⟨

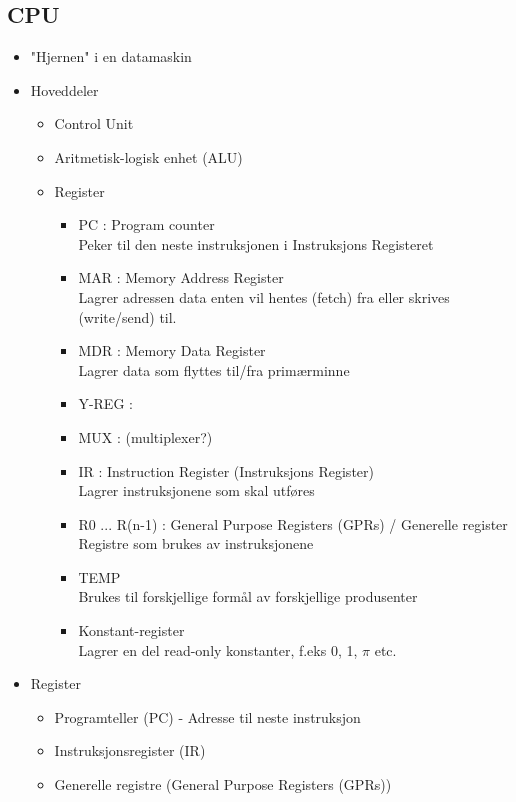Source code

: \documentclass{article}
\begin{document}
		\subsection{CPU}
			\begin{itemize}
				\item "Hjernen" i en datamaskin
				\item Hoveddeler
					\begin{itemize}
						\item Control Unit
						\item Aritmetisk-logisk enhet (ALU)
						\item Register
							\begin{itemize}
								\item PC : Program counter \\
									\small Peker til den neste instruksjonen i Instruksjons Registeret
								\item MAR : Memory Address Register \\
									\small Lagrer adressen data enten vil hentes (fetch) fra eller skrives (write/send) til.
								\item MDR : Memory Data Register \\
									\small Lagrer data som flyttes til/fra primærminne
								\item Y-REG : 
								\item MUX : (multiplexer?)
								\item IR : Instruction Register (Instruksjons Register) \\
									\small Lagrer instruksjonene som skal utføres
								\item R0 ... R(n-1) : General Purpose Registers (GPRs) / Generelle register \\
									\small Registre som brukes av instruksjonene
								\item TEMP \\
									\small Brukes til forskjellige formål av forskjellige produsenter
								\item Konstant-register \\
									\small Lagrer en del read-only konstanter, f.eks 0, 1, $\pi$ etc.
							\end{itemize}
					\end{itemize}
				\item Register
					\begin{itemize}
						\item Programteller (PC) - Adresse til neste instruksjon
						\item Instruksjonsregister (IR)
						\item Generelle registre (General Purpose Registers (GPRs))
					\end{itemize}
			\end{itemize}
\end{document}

⟩
⟨

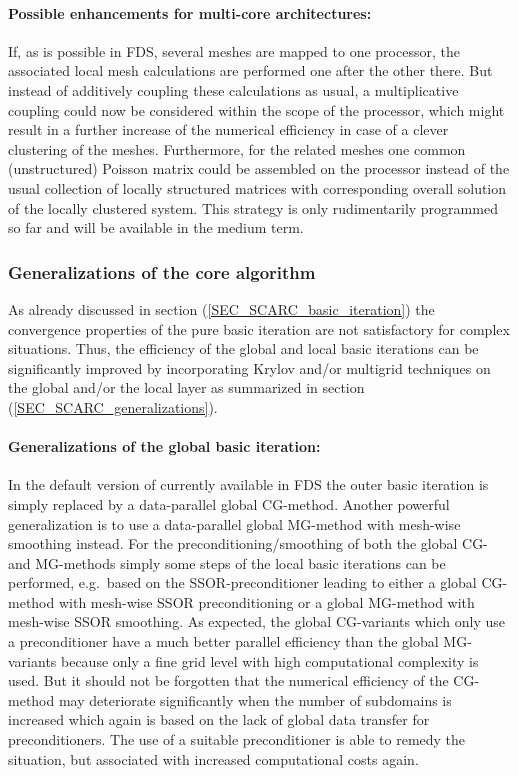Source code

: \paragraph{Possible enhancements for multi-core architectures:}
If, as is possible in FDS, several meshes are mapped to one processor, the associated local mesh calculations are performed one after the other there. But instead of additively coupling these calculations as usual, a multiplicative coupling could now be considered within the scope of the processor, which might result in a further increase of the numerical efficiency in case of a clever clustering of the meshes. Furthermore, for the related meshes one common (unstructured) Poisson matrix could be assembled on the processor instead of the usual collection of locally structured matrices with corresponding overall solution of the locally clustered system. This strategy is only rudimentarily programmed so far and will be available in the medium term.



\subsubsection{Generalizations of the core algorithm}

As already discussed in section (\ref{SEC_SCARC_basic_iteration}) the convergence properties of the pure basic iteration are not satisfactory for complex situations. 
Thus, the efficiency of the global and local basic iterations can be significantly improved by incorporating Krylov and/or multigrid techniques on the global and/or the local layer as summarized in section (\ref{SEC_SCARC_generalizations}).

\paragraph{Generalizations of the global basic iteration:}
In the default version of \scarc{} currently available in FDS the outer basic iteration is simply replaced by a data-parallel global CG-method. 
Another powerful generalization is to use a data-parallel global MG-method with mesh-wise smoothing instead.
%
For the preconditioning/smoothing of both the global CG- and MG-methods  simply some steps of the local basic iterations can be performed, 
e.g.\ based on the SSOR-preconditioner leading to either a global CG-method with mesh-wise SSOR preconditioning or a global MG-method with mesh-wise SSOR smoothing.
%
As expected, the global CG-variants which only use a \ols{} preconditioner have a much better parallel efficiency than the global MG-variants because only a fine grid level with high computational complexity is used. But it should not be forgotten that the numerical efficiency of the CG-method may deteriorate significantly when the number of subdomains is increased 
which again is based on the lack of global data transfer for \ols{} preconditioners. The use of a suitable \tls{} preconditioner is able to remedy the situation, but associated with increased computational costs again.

⟩
⟨

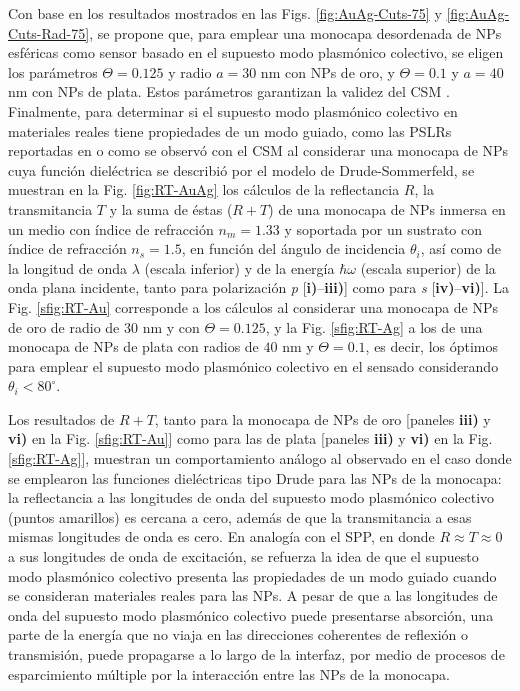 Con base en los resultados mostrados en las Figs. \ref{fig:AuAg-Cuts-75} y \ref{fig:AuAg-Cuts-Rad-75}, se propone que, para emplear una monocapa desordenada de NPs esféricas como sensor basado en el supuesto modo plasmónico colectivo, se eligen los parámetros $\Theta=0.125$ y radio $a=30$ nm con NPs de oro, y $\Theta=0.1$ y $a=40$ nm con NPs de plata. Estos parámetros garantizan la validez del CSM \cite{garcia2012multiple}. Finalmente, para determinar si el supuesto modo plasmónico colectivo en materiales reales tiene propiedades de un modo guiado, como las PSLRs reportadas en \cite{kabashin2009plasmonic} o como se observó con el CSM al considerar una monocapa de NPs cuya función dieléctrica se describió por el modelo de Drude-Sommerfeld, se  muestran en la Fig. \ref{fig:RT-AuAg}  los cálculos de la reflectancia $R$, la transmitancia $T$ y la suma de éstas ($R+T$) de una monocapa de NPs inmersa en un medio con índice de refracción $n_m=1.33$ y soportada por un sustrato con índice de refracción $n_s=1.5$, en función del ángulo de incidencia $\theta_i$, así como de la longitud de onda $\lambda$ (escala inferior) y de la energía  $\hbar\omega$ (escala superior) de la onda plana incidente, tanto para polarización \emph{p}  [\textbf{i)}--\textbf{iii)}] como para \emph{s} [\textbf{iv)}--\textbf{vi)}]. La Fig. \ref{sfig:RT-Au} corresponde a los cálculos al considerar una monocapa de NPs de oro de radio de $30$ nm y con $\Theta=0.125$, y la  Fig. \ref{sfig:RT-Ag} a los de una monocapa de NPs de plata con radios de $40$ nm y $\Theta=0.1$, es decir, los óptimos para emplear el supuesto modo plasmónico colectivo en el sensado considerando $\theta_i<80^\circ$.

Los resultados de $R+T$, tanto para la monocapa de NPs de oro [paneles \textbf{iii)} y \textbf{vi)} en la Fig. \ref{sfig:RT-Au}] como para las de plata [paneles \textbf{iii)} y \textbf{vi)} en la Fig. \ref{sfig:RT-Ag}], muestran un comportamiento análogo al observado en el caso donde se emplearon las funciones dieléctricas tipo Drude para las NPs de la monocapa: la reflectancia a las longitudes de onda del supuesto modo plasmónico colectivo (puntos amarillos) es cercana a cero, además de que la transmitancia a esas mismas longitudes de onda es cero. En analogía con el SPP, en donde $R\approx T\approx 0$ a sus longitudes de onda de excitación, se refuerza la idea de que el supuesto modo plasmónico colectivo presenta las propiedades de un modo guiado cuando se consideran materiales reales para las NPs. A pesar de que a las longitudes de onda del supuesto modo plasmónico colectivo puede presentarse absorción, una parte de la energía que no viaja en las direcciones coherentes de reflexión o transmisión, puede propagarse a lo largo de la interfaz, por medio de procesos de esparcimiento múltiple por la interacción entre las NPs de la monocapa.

⟩

Problem to work on: Using the records above, copy each line that contains "Lagrer".

Finished task:
									\small Lagrer adressen data enten vil hentes (fetch) fra eller skrives (write/send) til.
									\small Lagrer data som flyttes til/fra primærminne
									\small Lagrer instruksjonene som skal utføres
									\small Lagrer en del read-only konstanter, f.eks 0, 1, $\pi$ etc.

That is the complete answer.